De outra parte, as entidades que não alcançarem os percentuais de redução a que se propuserem ficam obrigadas a adquirir esses títulos, criando-se um mercado de “vasos comunicantes”, no qual redutores de emissões são premiados e não redutores de emissões são penalizados.

Esse sistema é bastante semelhante à legislação da Comunidade Europeia, inserindo o Brasil no que vai ser um mercado internacional de emissões e reduções de emissões.

Com isso, estarão estabelecidos definidamente os parâmetros legais de um mercado brasileiro de carbono que proporcione segurança jurídica aos seus participantes.

Da mesma forma que o Estado, o mercado financeiro e de capitais tem gradativamente se estruturado para a negociação dos ativos ambientais.

A Lei nº 14.421, de 20/07/2022, previu a Cédula de Produtor Rural – CPR para serviços ambientais, título já conhecido do mercado e que vem sendo objeto de um início de negociação em bolsa.

A par da legislação acima referida, a Comissão de Valores Mobiliários – CVM editou a Resolução 175, dispondo “sobre a constituição, o funcionamento e a divulgação de informações dos fundos de investimento, bem como sobre a prestação de serviços para os fundos”, que entrará em vigor no dia 2 de outubro de 2023.

A referida norma admite que fundos de investimento detenham em carteira “crédito de carbono”, desde que tais ativos sejam registados, no Brasil ou no exterior, por autoridades governamentais, no sentido de órgãos encarregados de registro na respectiva jurisdição (conforme Ofício-Circular nº 2/2023/CVM/SIN).

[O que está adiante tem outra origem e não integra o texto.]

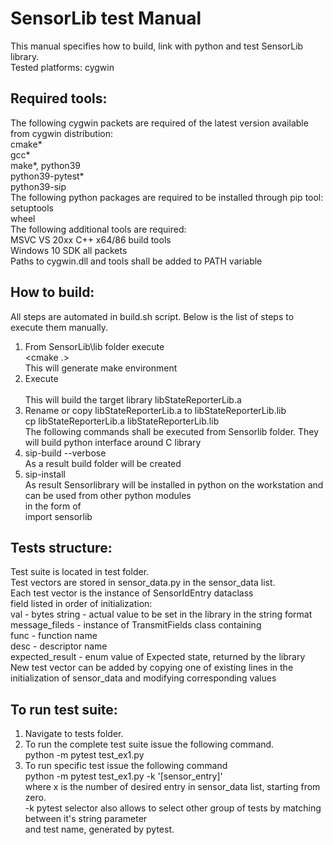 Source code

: # SensorLib test Manual

This manual specifies how to build, link with python and test SensorLib library.  
Tested platforms: cygwin   

## Required tools:

The following cygwin packets are required of the latest version available from cygwin distribution:  
cmake*  
gcc*  
make*,
python39  
python39-pytest*   
python39-sip  
The following python packages are required to be installed through pip tool:  
setuptools  
wheel  
The following additional tools are required:  
MSVC VS 20xx C++ x64/86 build tools  
Windows 10 SDK all packets  
Paths to cygwin.dll and tools shall be added to PATH variable   

## How to build:

All steps are automated in build.sh script. Below is the list of steps to execute them manually.  
1. From SensorLib\lib folder execute   
    <cmake .>  
This will generate make environment  
2. Execute  
    <make>  
This will build the target library libStateReporterLib.a  
3. Rename or copy libStateReporterLib.a to libStateReporterLib.lib  
    cp libStateReporterLib.a libStateReporterLib.lib  
The following commands shall be executed from Sensorlib folder. They will build python interface around C library  
4. sip-build --verbose  
As a result build folder will be created  
5. sip-install  
As result  Sensorlibrary will be installed in python on the workstation and can be used from other python modules  
in the form of   
import sensorlib  

## Tests structure:

Test suite is located in test folder.   
Test vectors are stored in sensor_data.py in the sensor_data list.  
Each test vector is the instance of SensorIdEntry dataclass  
field listed in order of initialization:   
val - bytes string  - actual value to be set in the library in the string format  
message_fileds - instance of TransmitFields class containing   
  func - function name  
  desc - descriptor name  
expected_result - enum value of Expected state, returned by the library  
New test vector can be added by copying one of existing lines in the initialization of sensor_data and modifying corresponding values  

## To run test suite:

1. Navigate to tests folder.  
2. To run the complete test suite issue the following command.  
python -m pytest test_ex1.py  
3. To run specific test issue the following command  
python -m pytest test_ex1.py -k '[sensor_entry<x>]'  
where x is the number of desired entry in sensor_data list, starting from zero.   
-k pytest selector also allows to select other group of tests by matching between it's string parameter  
and test name, generated by pytest.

O Banco do Brasil, recentemente, efetuou leilão de imóveis aceitando créditos de carbono em pagamento. O BNDES abriu linha para aquisição de ativos ambientais, ambas iniciativas pioneiras que incentivam a criação de liquidez e credibilidade.

A Petrobras, em outro movimento importante, também recentemente, adquiriu créditos de carbono para compensar suas emissões.

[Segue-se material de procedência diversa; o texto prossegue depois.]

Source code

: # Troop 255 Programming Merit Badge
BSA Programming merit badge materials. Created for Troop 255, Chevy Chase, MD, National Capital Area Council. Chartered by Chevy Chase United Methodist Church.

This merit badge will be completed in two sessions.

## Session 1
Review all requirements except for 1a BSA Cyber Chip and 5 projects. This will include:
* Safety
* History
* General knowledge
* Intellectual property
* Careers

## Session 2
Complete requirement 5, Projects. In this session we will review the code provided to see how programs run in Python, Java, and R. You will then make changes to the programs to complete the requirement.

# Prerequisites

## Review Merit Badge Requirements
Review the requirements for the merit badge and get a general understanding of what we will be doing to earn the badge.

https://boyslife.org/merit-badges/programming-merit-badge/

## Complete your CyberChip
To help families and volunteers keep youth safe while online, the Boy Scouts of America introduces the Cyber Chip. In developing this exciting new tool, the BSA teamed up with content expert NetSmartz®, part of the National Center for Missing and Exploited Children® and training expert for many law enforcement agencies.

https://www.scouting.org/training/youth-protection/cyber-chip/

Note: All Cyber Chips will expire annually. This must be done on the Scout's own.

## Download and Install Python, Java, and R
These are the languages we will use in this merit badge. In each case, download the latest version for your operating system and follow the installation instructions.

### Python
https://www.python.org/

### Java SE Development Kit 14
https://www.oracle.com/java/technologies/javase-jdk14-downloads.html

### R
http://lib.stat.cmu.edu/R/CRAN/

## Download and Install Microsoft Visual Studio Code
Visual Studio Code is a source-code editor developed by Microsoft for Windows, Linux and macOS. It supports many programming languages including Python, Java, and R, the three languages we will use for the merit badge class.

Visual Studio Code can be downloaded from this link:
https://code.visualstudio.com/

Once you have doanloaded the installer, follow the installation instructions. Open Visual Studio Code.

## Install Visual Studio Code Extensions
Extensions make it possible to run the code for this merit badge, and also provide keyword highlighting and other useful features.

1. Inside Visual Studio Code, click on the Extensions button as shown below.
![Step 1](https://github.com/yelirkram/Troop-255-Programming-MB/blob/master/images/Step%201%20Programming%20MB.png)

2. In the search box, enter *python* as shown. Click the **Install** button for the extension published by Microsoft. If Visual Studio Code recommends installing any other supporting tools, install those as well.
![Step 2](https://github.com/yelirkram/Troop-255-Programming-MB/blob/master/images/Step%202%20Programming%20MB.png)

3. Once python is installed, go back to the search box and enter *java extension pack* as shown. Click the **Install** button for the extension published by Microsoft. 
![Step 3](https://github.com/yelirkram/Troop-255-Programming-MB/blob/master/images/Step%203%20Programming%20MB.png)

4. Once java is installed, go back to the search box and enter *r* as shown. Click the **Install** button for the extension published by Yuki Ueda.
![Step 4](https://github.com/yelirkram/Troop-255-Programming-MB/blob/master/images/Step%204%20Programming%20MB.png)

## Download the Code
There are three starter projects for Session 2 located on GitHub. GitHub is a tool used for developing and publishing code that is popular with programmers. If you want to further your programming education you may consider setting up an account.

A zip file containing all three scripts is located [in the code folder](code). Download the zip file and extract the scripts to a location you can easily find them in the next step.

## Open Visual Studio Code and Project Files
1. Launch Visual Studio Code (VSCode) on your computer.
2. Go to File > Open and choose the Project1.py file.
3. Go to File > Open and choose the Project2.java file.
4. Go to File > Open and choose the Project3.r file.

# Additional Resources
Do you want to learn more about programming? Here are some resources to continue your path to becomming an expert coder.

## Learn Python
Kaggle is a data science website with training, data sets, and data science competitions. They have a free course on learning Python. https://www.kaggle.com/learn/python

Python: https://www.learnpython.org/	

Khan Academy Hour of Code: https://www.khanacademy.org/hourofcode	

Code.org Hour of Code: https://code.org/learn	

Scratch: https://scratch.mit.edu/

O Governo do Estado do Rio de Janeiro anunciou protocolo com a Nasdaq americana para trazer a sua plataforma tecnológica de negociação de ativos ambientais para o Rio, criando, assim, o que pode ser um mercado de carbono brasileiro, conectado a outros mercados internacionais.

Todos esses eventos constituem fatos concretos no sentido de se criar um mercado de carbono brasileiro que seja compatível com a potencialidade do país nesse novo universo. Não tenhamos dúvidas sobre isso.

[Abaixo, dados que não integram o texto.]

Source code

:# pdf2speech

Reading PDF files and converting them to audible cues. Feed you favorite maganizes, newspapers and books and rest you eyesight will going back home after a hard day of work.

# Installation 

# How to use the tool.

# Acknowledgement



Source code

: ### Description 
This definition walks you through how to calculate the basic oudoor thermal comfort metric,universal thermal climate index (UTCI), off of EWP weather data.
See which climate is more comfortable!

Carbono e créditos de carbono

Finalmente, há de se ressaltar um aspecto da mais alta importância, qual seja o da taxinomia. Sem uma linguagem correta e conceitos objetivos não se pode construir negócios jurídicos, sobretudo em mercados nascentes.

O carbono é um elemento químico de número atômico (Z) igual a 6, ou seja, possui seis prótons em seu núcleo, que podem se combinar com elétrons, formando inúmeros compostos diferentes, entre eles o dióxido de carbono (CO2).

O dióxido de carbono (CO2), liberado pela queima de combustíveis fósseis, causa o efeito estufa que envolve a atmosfera e aumenta o aquecimento solar e a temperatura média do planeta, provocando fenômenos climáticos como secas, enchentes, grandes precipitações pluviométricas etc.

Portanto, o que se quer evitar é o dióxido de carbono (CO2), um composto do carbono e não o carbono, que está presente na natureza e dentro de nós e que é fundamental para a vida.

O carbono pode ser representado por um título e este pode ser negociado em mercado.

O crédito de carbono, ainda que referenciado ao carbono, constitui uma ficção jurídica. Os proprietários de atividades econômicas que nelas promovem a redução do dióxido de carbono (CO2) têm o direito de emitir títulos representativos de tais reduções a elas equivalentes, podendo negociá-los em mercado e, com isso, levantar recursos que ajudam a pagar os investimentos feitos para a redução realizada.

Trata-se de um mecanismo de mercado para estimular a chamada transição energética, de uma economia baseada em elementos poluentes para uma economia “limpa”.

Para maior facilidade de exposição e simplicidade de terminologia, fala-se em “negociar carbono”, “créditos de carbono” ou “carbono” simplesmente, o que por vezes tem o efeito contrário, de confundir conceitos.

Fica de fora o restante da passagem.